Despite the large number of experimental differences between TMB assays, this study found that TMB values assessed by different methods correlated well, and calibration curves can be derived to convert TMB values between them. Patient-matched results that included “all mutations” versus “missense mutations” were highly correlated (Spearman’s r = 0.99). Furthermore, TMB values generated by WES and the FoundationOne CDx assay, which differ in methodology and bioinformatic methods, were also highly correlated (Spearman’s r = 0.90) and overall percentage agreement was 84% between these two assays (95% CI 71–92). Further investigations and global standardization efforts are ongoing and include using reference standards to align experimental protocols and harmonize TMB assessment across different assay platforms [85, 86]. In conclusion, this study suggests that the clinical implementation of TMB testing is achievable and that educating and encouraging the clinical community to adopt accurate, reproducible assessment methods and reporting standards will ensure the streamlined implementation of TMB testing in patients with cancer.

Study Limitations

In this study, genomic analyses were carried out on FFPE samples. TMB assessment should consider the potential for sequencing artefacts introduced by formalin fixation. However, this method facilitates convenient sample storage and parallel biomarker testing by histology or immunohistochemistry. Thus, FFPE samples are the most commonly available samples for biomarker analyses [85].

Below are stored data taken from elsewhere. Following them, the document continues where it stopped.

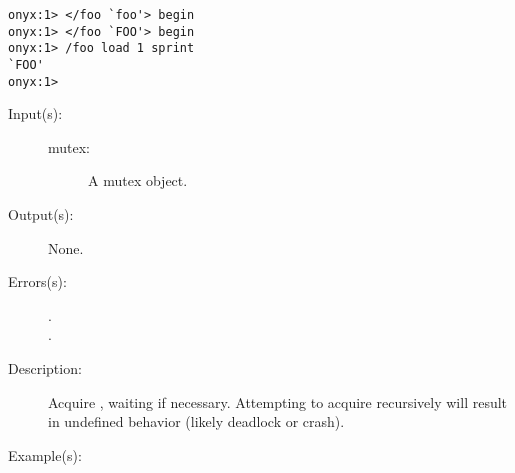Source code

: \begin{description}
\begin{description}
\begin{verbatim}
onyx:1> </foo `foo'> begin
onyx:1> </foo `FOO'> begin
onyx:1> /foo load 1 sprint
`FOO'
onyx:1>
		\end{verbatim}
	\end{description}
\label{systemdict:lock}
\item[{\onyxop{mutex}{lock}{--}}: ]
	\begin{description}\item[]
	\item[Input(s): ]
		\begin{description}\item[]
		\item[mutex: ]
			A mutex object.
		\end{description}
	\item[Output(s): ] None.
	\item[Errors(s): ]
		\begin{description}\item[]
		\item[.]
		\item[.]
		\end{description}
	\item[Description: ]
		Acquire , waiting if necessary.  Attempting to
		acquire  recursively will result in undefined
		behavior (likely deadlock or crash).
	\item[Example(s): ]\begin{verbatim}


\end{verbatim}
\end{description}
\end{description}
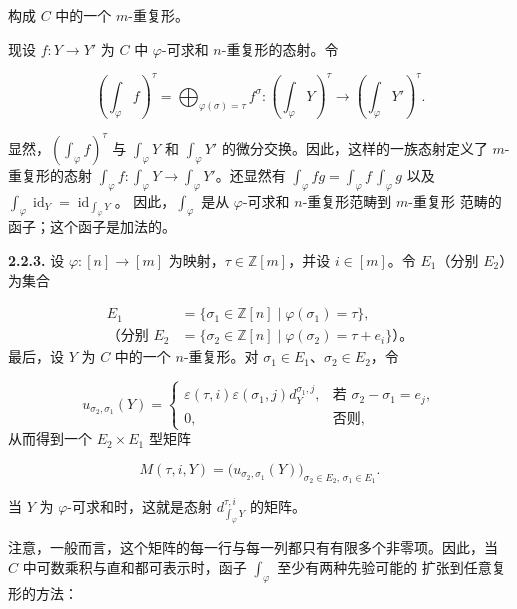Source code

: \clearpage
{}%
%
构成 $C$ 中的一个 $m$-重复形。

现设 $f\colon Y\to Y'$ 为 $C$ 中 $\varphi$-可求和 $n$-重复形的态射。令

\begin{equation}
  \left(\int_\varphi f\right)^\tau
  =\bigoplus_{\varphi(\sigma)=\tau}f^\sigma\colon
  \left(\int_\varphi Y\right)^\tau
  \longrightarrow
  \left(\int_\varphi Y'\right)^\tau.
  \tag{2.2.2.6}
\end{equation}

显然，$\left(\int_\varphi f\right)^\tau$ 与 $\int_\varphi Y$ 和
$\int_\varphi Y'$ 的微分交换。因此，这样的一族态射定义了 $m$-重复形的态射
$\int_\varphi f\colon\int_\varphi Y\to\int_\varphi Y'$。还显然有
$\int_\varphi fg=\int_\varphi f\,\int_\varphi g$ 以及
$\int_\varphi\operatorname{id}_Y=\operatorname{id}_{\int_\varphi Y}$。
因此，$\int_\varphi$ 是从 $\varphi$-可求和 $n$-重复形范畴到 $m$-重复形
范畴的函子；这个函子是加法的。

\noindent\textbf{2.2.3.}\quad
设 $\varphi\colon[n]\to[m]$ 为映射，$\tau\in\mathbb Z[m]$，并设
$i\in[m]$。令 $E_1$（分别 $E_2$）为集合

\[
  \begin{aligned}
    E_1&=\{\sigma_1\in\mathbb Z[n]\mid\varphi(\sigma_1)=\tau\},\\
    \text{（分别 }E_2
      &=\{\sigma_2\in\mathbb Z[n]\mid
          \varphi(\sigma_2)=\tau+e_i\}\text{）。}
  \end{aligned}
\]
最后，设 $Y$ 为 $C$ 中的一个 $n$-重复形。对
$\sigma_1\in E_1$、$\sigma_2\in E_2$，令

\begin{equation}
  u_{\sigma_2,\sigma_1}(Y)
  =\begin{cases}
    \varepsilon(\tau,i)\varepsilon(\sigma_1,j)d_Y^{\sigma_1,j},
      &\text{若 }\sigma_2-\sigma_1=e_j,\\
    0,&\text{否则},
  \end{cases}
  \tag{2.2.3.1}
\end{equation}
从而得到一个 $E_2\times E_1$ 型矩阵

\begin{equation}
  M(\tau,i,Y)
  =\bigl(u_{\sigma_2,\sigma_1}(Y)\bigr)_{
    \sigma_2\in E_2,\,\sigma_1\in E_1}.
  \tag{2.2.3.2}
\end{equation}

当 $Y$ 为 $\varphi$-可求和时，这就是态射
$d_{\int_\varphi Y}^{\tau,i}$ 的矩阵。

注意，一般而言，这个矩阵的每一行与每一列都只有有限多个非零项。因此，当
$C$ 中可数乘积与直和都可表示时，函子 $\int_\varphi$ 至少有两种先验可能的
扩张到任意复形的方法：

While our methodological approach for TMB assessment by WES in CheckMate 026 samples involved the retrospective analysis of 312 samples, analysis of concordance between WES and FoundationOne CDx represents a pilot study using 44 samples. Increasing patient numbers is likely to improve the reliability of calibration across TMB assays and platforms. Furthermore, refining preanalytical procedures (e.g., sample fixation, microdissection, and DNA extraction), and optimization of analytical parameters (e.g., genome coverage, variant calling, and germline filtering methods) are likely to improve precision and reduce variation in TMB determination by gene panel assays.

In the WES analysis reported here, 21,522 genes were targeted over a total region of ~ 50 Mb and annotated by comparison with RefSeq over a region of ~ 30 Mb. The FoundationOne CDx assay targets ~ 1.8 Mb over 324 genes, of which ~ 0.8 Mb is used to calculate TMB [63]. Recent studies suggest that < 0.5 Mb may be insufficient coverage for accurate TMB estimation when TMB is low and that panels covering > 1 Mb achieve greater precision [3, 25, 83, 84]. The performance of gene panel assays should therefore be considered in the context of their intended use before selection.